Actions by the congress will be key elements in two newly developed courses that incorporate “real time” attendance at the IUCN congress by Richardson law school students.

One course, taught by Professor Maxine Burkett, focuses on climate change during the IUCN forum; the other, taught by Associate Law School Dean Denise Antolini, focuses on “motions“ work during the IUCN members assembly.

At 5 p.m. during each weekday session of the congress, UH Mānoa law students will offer a five-minute overview through ThinkTech Hawaiʻi of what happened that day. Go to #ELP_IUCN to participate in the discussion or ask questions. The daily summary will be posted on YouTube by ThinkTech.

Antolini added, “Our commitment continues after the congress as well. Implementation of all the good and big ideas does not happen overnight; it takes a lot of hard collaborative work, and will involve our faculty and law students in cutting-edge global environmental law and policy issues for many years to come.”

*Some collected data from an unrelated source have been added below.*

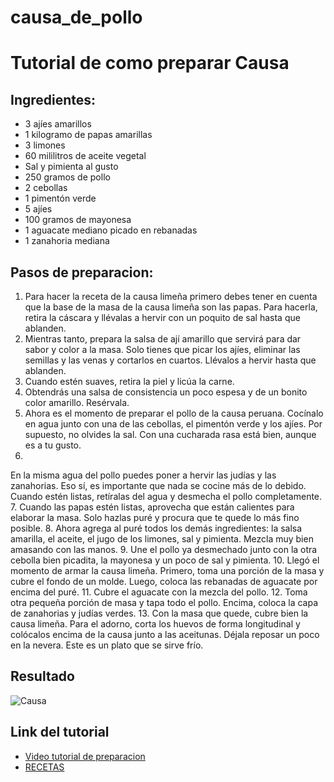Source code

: # causa_de_pollo
# Tutorial de como preparar Causa
## Ingredientes:
- 3 ajíes amarillos
- 1 kilogramo de papas amarillas
- 3 limones
- 60 mililitros de aceite vegetal
- Sal y pimienta al gusto
-  250 gramos de pollo
- 2 cebollas
- 1 pimentón verde
- 5 ajíes
- 100 gramos de mayonesa
- 1 aguacate mediano picado en rebanadas
- 1 zanahoria mediana

## Pasos de preparacion:
1. Para hacer la receta de la causa limeña primero debes tener en cuenta que la base de la masa de la causa limeña son las papas. Para hacerla, retira la cáscara y llévalas a hervir con un poquito de sal hasta que ablanden.
2. Mientras tanto, prepara la salsa de ají amarillo que servirá para dar sabor y color a la masa. Solo tienes que picar los ajíes, eliminar las semillas y las venas y cortarlos en cuartos. Llévalos a hervir hasta que ablanden.
3. Cuando estén suaves, retira la piel y licúa la carne.
4. Obtendrás una salsa de consistencia un poco espesa y de un bonito color amarillo. Resérvala.
5. Ahora es el momento de preparar el pollo de la causa peruana. Cocínalo en agua junto con una de las cebollas, el pimentón verde y los ajíes. Por supuesto, no olvides la sal. Con una cucharada rasa está bien, aunque es a tu gusto.
6. 
En la misma agua del pollo puedes poner a hervir las judías y las zanahorias. Eso sí, es importante que nada se cocine más de lo debido. Cuando estén listas, retíralas del agua y desmecha el pollo completamente.
7. Cuando las papas estén listas, aprovecha que están calientes para elaborar la masa. Solo hazlas puré y procura que te quede lo más fino posible.
8. Ahora agrega al puré todos los demás ingredientes: la salsa amarilla, el aceite, el jugo de los limones, sal y pimienta. Mezcla muy bien amasando con las manos.
9. Une el pollo ya desmechado junto con la otra cebolla bien picadita, la mayonesa y un poco de sal y pimienta.
10. 
Llegó el momento de armar la causa limeña. Primero, toma una porción de la masa y cubre el fondo de un molde. Luego, coloca las rebanadas de aguacate por encima del puré.
11. Cubre el aguacate con la mezcla del pollo.
12. Toma otra pequeña porción de masa y tapa todo el pollo. Encima, coloca la capa de zanahorias y judías verdes.
13. 
Con la masa que quede, cubre bien la causa limeña. Para el adorno, corta los huevos de forma longitudinal y colócalos encima de la causa junto a las aceitunas. Déjala reposar un poco en la nevera. Este es un plato que se sirve frío.
## Resultado
![Causa](https://i.ytimg.com/vi/sRz_29KDf8w/hq720.jpg?sqp=-oaymwEhCK4FEIIDSFryq4qpAxMIARUAAAAAGAElAADIQj0AgKJD&rs=AOn4CLD-_zfLaG7SGYJmtIW6Lmy-_4GWzA)
## Link del tutorial
- [Video tutorial de preparacion](https://www.youtube.com/watch?v=UbbSMZrosZk&t=44s/)
- [RECETAS](https://alvaro270.github.io/causa_de_pollo/recetas)






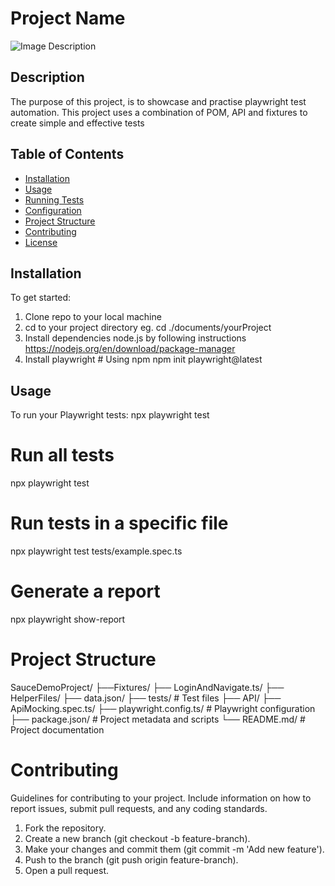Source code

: # Project Name
![Image Description](https://www.google.com/url?sa=i&url=https%3A%2F%2Felixirautomation.medium.com%2Fautomated-api-testing-playwright-part-1-d8eea1ccf0aa&psig=AOvVaw35lgwx4vMap96gX0vv2S4H&ust=1732547631185000&source=images&cd=vfe&opi=89978449&ved=0CBQQjRxqFwoTCNjawYOh9YkDFQAAAAAdAAAAABAE)


## Description
The purpose of this project, is to showcase and practise playwright test automation.
This project uses a combination of POM, API and fixtures to create simple and effective tests

## Table of Contents
- [Installation](#installation)
- [Usage](#usage)
- [Running Tests](#running-tests)
- [Configuration](#configuration)
- [Project Structure](#project-structure)
- [Contributing](#contributing)
- [License](#license)

## Installation
To get started:
  1. Clone repo to your local machine
  2. cd to your project directory eg. cd ./documents/yourProject
  3. Install dependencies node.js by following instructions https://nodejs.org/en/download/package-manager
  4. Install playwright
    # Using npm
      npm init playwright@latest

## Usage
  To run your Playwright tests: npx playwright test

  # Run all tests
  npx playwright test

  # Run tests in a specific file
  npx playwright test tests/example.spec.ts

  # Generate a report
  npx playwright show-report

# Project Structure
SauceDemoProject/
   ├──Fixtures/
     ├── LoginAndNavigate.ts/
   ├── HelperFiles/
     ├── data.json/
   ├── tests/                   # Test files
     ├── API/
     ├── ApiMocking.spec.ts/
   ├── playwright.config.ts/     # Playwright configuration
   ├── package.json/             # Project metadata and scripts
   └── README.md/                # Project documentation

# Contributing
  Guidelines for contributing to your project. Include information on how to report issues, submit pull requests, and any coding standards.
  1. Fork the repository.
  2. Create a new branch (git checkout -b feature-branch).
  3. Make your changes and commit them (git commit -m 'Add new feature').
  4. Push to the branch (git push origin feature-branch).
  5. Open a pull request.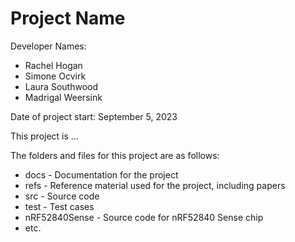 # Project Name

Developer Names: 
- Rachel Hogan
- Simone Ocvirk
- Laura Southwood
- Madrigal Weersink

Date of project start: September 5, 2023

This project is ...

The folders and files for this project are as follows:
- docs - Documentation for the project
- refs - Reference material used for the project, including papers
- src - Source code
- test - Test cases
- nRF52840Sense - Source code for nRF52840 Sense chip
- etc.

For more information on the law school’s IUCN invovlement, read the full story on the William S. Richardson School of Law’s website.

Open to the public

The discussion “Judges and Nature” with School of Law Dean Avi Soifer and Antolini will be held on September 5, 11 a.m. These discussions will be held at the Hawaiʻi-Pacific Pavilion at the congress, and then continued at the Hawaiʻi Supreme Court that afternoon.

The discussion will be free and open to the public.